Stock markets surged as gold and silver dropped after US trade representatives said they would delay some of the additional tariffs recently announced by President Trump. The Dow closed 372 points higher. Meanwhile, the price of gold dropped below $1,500 briefly before rallying back above that key number.
Gold actually began selling off before the trade war news when the Consumer Price Index number came in hotter than expected. Peter said he knew that would happen.
That is the way the lemmings trade, because according to the conventional wisdom, if inflation is higher, then the Fed will be less likely to cut rates. After all, they’re cutting rates because inflation is too low and if inflation comes in hotter, well, then there’s less of a reason for the Fed to cut rates. So paradoxically, higher inflation is seen as being bad for gold. And the reason I’m saying paradoxically is because gold is an inflation hedge.
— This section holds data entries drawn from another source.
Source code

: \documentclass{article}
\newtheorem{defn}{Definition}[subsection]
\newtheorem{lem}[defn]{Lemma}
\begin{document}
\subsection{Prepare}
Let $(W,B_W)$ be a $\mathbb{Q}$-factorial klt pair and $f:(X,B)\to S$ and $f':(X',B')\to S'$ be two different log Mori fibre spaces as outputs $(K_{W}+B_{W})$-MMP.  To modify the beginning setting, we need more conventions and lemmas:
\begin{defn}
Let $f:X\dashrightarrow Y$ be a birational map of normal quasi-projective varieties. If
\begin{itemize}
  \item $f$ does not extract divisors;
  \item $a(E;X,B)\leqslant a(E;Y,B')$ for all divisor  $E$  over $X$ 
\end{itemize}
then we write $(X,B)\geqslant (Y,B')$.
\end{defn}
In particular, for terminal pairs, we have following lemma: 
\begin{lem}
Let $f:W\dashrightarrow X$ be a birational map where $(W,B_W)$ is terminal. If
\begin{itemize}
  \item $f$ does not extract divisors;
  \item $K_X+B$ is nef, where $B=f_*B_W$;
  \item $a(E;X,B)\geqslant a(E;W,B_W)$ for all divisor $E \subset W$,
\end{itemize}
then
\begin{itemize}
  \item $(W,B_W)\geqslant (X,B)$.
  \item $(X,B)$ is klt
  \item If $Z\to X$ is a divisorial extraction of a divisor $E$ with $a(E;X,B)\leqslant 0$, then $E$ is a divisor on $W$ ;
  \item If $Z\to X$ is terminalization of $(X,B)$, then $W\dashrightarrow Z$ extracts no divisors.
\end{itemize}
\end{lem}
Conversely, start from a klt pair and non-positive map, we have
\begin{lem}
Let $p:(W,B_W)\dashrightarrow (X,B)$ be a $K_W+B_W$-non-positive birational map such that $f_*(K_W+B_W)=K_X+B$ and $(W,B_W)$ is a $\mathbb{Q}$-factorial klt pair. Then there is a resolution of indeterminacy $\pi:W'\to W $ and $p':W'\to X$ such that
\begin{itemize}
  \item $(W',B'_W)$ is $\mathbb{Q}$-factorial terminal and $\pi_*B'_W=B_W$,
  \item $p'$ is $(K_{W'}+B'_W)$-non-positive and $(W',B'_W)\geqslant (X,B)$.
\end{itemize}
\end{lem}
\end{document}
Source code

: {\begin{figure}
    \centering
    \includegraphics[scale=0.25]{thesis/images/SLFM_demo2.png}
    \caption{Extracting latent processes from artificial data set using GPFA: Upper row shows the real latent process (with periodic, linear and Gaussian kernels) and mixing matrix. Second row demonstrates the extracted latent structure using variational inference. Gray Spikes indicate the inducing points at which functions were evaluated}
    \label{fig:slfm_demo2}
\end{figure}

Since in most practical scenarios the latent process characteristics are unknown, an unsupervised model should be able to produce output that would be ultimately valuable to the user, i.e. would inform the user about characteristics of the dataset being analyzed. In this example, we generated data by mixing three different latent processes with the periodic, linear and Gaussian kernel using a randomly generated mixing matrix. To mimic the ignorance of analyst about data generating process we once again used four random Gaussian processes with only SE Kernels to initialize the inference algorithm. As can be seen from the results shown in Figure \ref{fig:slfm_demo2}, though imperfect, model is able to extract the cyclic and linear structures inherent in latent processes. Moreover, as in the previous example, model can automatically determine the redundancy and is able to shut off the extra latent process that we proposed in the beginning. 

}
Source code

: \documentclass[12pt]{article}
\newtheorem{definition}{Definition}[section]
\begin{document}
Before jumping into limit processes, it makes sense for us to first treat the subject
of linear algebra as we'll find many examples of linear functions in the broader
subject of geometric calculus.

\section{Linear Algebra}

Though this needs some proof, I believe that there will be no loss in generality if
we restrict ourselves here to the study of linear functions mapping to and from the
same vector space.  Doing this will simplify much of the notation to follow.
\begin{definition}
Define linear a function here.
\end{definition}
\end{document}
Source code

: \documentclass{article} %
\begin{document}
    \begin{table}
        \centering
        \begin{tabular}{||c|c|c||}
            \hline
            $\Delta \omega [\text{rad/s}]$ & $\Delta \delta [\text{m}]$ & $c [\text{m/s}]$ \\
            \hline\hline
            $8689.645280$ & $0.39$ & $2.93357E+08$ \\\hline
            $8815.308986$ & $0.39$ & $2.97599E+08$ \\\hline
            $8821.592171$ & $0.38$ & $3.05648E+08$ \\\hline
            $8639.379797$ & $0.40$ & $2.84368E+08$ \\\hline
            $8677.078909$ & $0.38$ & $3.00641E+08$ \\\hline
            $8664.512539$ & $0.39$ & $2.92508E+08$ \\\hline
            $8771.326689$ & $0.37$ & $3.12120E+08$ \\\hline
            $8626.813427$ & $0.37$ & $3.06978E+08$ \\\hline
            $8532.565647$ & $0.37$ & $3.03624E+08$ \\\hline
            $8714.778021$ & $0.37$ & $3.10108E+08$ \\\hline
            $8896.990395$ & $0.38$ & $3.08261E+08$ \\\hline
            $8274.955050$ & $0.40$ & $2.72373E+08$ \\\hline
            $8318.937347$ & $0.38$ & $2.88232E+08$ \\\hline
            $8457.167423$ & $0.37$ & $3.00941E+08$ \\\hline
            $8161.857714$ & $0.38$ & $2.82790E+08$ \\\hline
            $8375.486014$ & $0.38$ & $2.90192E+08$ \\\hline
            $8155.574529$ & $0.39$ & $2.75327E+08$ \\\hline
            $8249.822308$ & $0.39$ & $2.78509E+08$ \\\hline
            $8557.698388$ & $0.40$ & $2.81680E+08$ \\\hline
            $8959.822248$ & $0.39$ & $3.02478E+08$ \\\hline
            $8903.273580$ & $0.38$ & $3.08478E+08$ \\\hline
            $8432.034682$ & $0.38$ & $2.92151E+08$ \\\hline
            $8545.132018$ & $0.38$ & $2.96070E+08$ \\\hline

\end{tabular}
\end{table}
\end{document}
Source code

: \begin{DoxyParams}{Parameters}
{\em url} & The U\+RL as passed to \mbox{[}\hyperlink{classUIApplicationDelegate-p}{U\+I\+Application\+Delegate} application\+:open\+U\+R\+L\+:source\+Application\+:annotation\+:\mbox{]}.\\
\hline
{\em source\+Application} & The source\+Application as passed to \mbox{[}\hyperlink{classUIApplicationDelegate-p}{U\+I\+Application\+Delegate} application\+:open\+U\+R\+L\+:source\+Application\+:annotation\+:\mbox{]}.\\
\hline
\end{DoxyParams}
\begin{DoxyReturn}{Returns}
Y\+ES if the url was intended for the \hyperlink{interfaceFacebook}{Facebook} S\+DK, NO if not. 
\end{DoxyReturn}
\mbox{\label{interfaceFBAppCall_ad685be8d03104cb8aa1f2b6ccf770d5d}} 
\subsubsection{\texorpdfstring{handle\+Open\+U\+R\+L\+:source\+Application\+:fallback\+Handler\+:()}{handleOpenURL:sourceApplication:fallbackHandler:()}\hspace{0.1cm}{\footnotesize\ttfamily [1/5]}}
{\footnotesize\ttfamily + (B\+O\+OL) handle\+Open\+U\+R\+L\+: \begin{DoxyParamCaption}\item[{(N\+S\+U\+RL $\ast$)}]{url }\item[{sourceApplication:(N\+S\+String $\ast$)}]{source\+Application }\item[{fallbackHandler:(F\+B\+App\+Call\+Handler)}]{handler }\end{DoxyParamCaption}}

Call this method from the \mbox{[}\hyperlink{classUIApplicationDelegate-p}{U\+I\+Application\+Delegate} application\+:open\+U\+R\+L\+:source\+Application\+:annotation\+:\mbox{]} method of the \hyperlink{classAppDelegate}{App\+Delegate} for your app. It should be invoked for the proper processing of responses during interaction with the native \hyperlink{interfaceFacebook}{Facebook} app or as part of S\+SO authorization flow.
Normally, the more inflation the more you want to buy gold.”
Peter said investors are banking on the Fed fighting inflation, but they’re wrong.
There is no way the Fed is going to fight inflation. I don’t care how high it is … One of these days the traders have to realize that these numbers don’t matter. I mean, maybe they matter to the public who has to live with a rising cost of living. But they don’t matter to the Fed. The Fed is going to take rates back to zero no matter what these numbers are, because the economy is going into recession even as inflation rises.”